Es geht um die Zukunft der globalen Wirtschaftsentwicklung und des gesamtmenschlichen Zusammenlebens – aber hier und heute, im Einkaufsstress, geht es auch darum, warum der Verkaufsleiter des nächstgelegenen Media Markt uns in den Wahnsinn treibt. Nichts gegen ihn persönlich. Er tut, was er kann, und die Ordnung in seinem Media Markt ist sowieso nur ein Beispiel: für ein Kaufhaus mit sehr vielen Waren, das wir auf der Suche nach einem bestimmten Artikel betreten. Wir wissen also, was wir wollen. Die Zeit ist knapp. Kein Hilfspersonal weit und breit. Und schon tappen wir in die Falle: Wäre doch gelacht, wenn wir die CD für Onkel Rudi jetzt nicht selber finden. Es muss hier nämlich ein System geben; intelligente Menschen sind dazu da, Systeme zu verstehen, und am Ende der Suche sollte einfach nur ein erfolgreicher Kauf stehen – oder aber die Erkenntnis, dass Rudis Wunsch hier nicht erfüllt werden kann. Mehr wollen wir doch gar nicht.
Überflüssig zu sagen, dass der nächstgelegene Media Markt so nicht funktioniert. Das System, das es zu durchschauen gilt, ist mit »menschenverachtende Willkür« noch freundlich umschrieben. Steht die Gruppe Air bei Elektronische Musik, bei Rock/Pop oder bei Franzosen? Gehört Xavier Nai-doo – ja, den wollte Onkel Rudi haben, fragen Sie bitte nicht weiter – zu Soul, Schlager oder Deutsche Interpreten? Die Suche beginnt. Ein sofortiger Erfolg würde ungläubiges Staunen auslösen. Und ein endlich gefundenes Fach mit der Aufschrift »Naidoo«, in dem die gewünschte Platte nicht steht, heißt auch wiederum: gar nichts. Denn es gibt ja noch den »Aktionen«-Tisch. Das »Nice-Price«-Regal. Die Grabbelkiste. Also beginnt eine neue Suche – nach dem Verkäufer. Hat man den nach langen Qualen gefunden und vage Richtungsangaben wütend zurückgewiesen, trollt er davon und taucht irgendwann mit der ersehnten CD wieder auf. Die überreicht er uns. Wortlos genervt. Wo zum Teufel war sie? Wir fragen nicht mehr, dumm, hilflos und lächerlich, wie wir sind.

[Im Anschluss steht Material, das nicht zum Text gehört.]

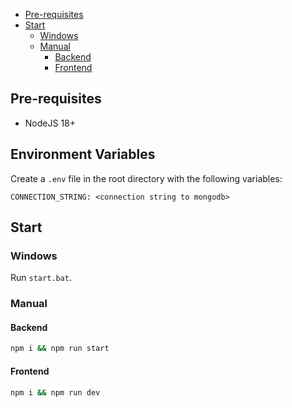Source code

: - [Pre-requisites](#pre-requisites)
- [Start](#start)
  - [Windows](#windows)
  - [Manual](#manual)
    - [Backend](#backend)
    - [Frontend](#frontend)

## Pre-requisites

- NodeJS 18+

## Environment Variables

Create a `.env` file in the root directory with the following variables:

```env
CONNECTION_STRING: <connection string to mongodb>
```

## Start

### Windows

Run `start.bat`.

### Manual

#### Backend

```bash
npm i && npm run start
```

#### Frontend

```bash
npm i && npm run dev
```
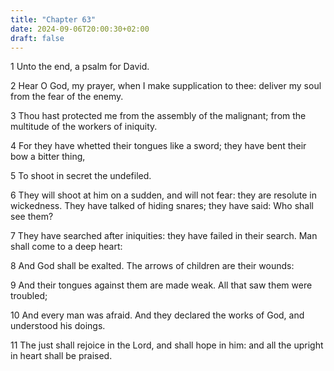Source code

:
 ```yaml
---
title: "Chapter 63"
date: 2024-09-06T20:00:30+02:00
draft: false
---
```



1 Unto the end, a psalm for David.

2 Hear O God, my prayer, when I make supplication to thee: deliver my soul from the fear of the enemy.

3 Thou hast protected me from the assembly of the malignant; from the multitude of the workers of iniquity.

4 For they have whetted their tongues like a sword; they have bent their bow a bitter thing,

5 To shoot in secret the undefiled.

6 They will shoot at him on a sudden, and will not fear: they are resolute in wickedness. They have talked of hiding snares; they have said: Who shall see them?

7 They have searched after iniquities: they have failed in their search. Man shall come to a deep heart:

8 And God shall be exalted. The arrows of children are their wounds:

9 And their tongues against them are made weak. All that saw them were troubled;

10 And every man was afraid. And they declared the works of God, and understood his doings.

11 The just shall rejoice in the Lord, and shall hope in him: and all the upright in heart shall be praised.

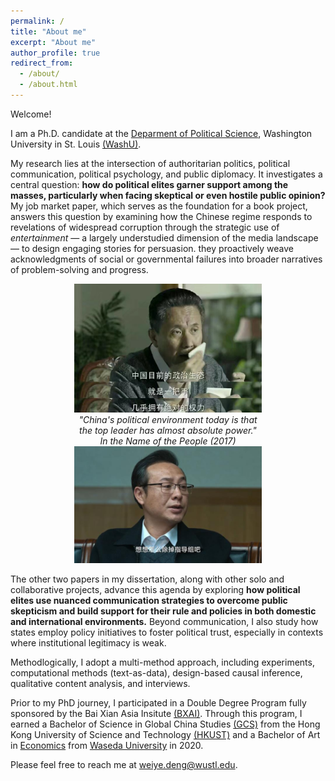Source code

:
 ```yaml
---
permalink: /
title: "About me"
excerpt: "About me"
author_profile: true
redirect_from: 
  - /about/
  - /about.html
---
```


Welcome! 

I am a Ph.D. candidate at the [Deparment of Political Science](https://polisci.wustl.edu/), Washington University in St. Louis [(WashU)](https://wustl.edu/).

My research lies at the intersection of authoritarian politics, political communication, political psychology, and public diplomacy. It investigates a central question: **how do political elites garner support among the masses, particularly when facing skeptical or even hostile public opinion?** My job market paper, which serves as the foundation for a book project, answers this question by examining how the Chinese regime responds to revelations of widespread corruption through the strategic use of _entertainment_ — a largely understudied dimension of the media landscape — to design engaging stories for persuasion. they proactively weave acknowledgments of social or governmental failures into broader narratives of problem-solving and progress.

<div align="center">
  <img src="/_pages/aboutfigs/Gao_topleader.jpg" width = "300"><br>
  <em>"China's political environment today is that</em> <br>
  <em>the top leader has almost absolute power."</em> <br>
  <em>In the Name of the People (2017)</em><br>
  <img src="/_pages/aboutfigs/GaoQiQiang.jpg" width = "300"></div>

The other two papers in my dissertation, along with other solo and collaborative projects, advance this agenda by exploring **how political elites use nuanced communication strategies to overcome public skepticism and build support for their rule and policies in both domestic and international environments.** Beyond communication, I also study how states employ policy initiatives to foster political trust, especially in contexts where institutional legitimacy is weak.


Methodlogically, I adopt a multi-method approach, including experiments, computational methods (text-as-data), design-based causal inference, qualitative content analysis, and interviews.

Prior to my PhD journey, I participated in a Double Degree Program fully sponsored by the Bai Xian Asia Insitute [(BXAI)](https://www.bxai.org/). Through this program, I earned a Bachelor of Science in Global China Studies [(GCS)](https://www.shss.ust.hk/ug/major/gcs/) from the Hong Kong University of Science and Technology [(HKUST)](https://hkust.edu.hk/) and a Bachelor of Art in [Economics](https://www.waseda.jp/fpse/pse/en/) from [Waseda University](https://www.waseda.jp/top/en/) in 2020.

Please feel free to reach me at [weiye.deng@wustl.edu](weiye.deng@wustl.edu).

Suchen, denkt man da, funktioniert inzwischen doch eigentlich anders. Man tippt ein, zwei Worte in eine Suchmaske. Fehler sind durchaus erlaubt. Die Antwort dauert trotzdem nur Millisekunden. Meist führt sie an einen Ort, an dem man sowieso schon seine Kreditkarten-Informationen hinterlassen hat, weil es dort praktisch alles gibt. Ein weiterer Klick, und der Einkauf ist erledigt, die Ware auf dem Weg. Man fühlt sich smart, modern und effizient – und wenn jetzt noch die junge blonde Briefträgerin wirklich klingelt und in den fünften Stock hinaufschnauft, statt einfach nur einen Abholzettel in den Postkasten zu werfen, ist das Leben nahezu perfekt. Nebenbei gesagt meldet der Bundesverband des Deutschen Versandhandels, dass die Internet-Händler in Deutschland dieses Jahr zehn Milliarden Euro Umsatz machen wer-den. Das sind 35 Prozent mehr als letztes Jahr. Und 34 Prozent davon, da wetten wir, stehen wieder in direktem Zusammenhang mit Menschen, die schäumend von einer Suche in der sogenannten Wirklichkeit zurückkamen.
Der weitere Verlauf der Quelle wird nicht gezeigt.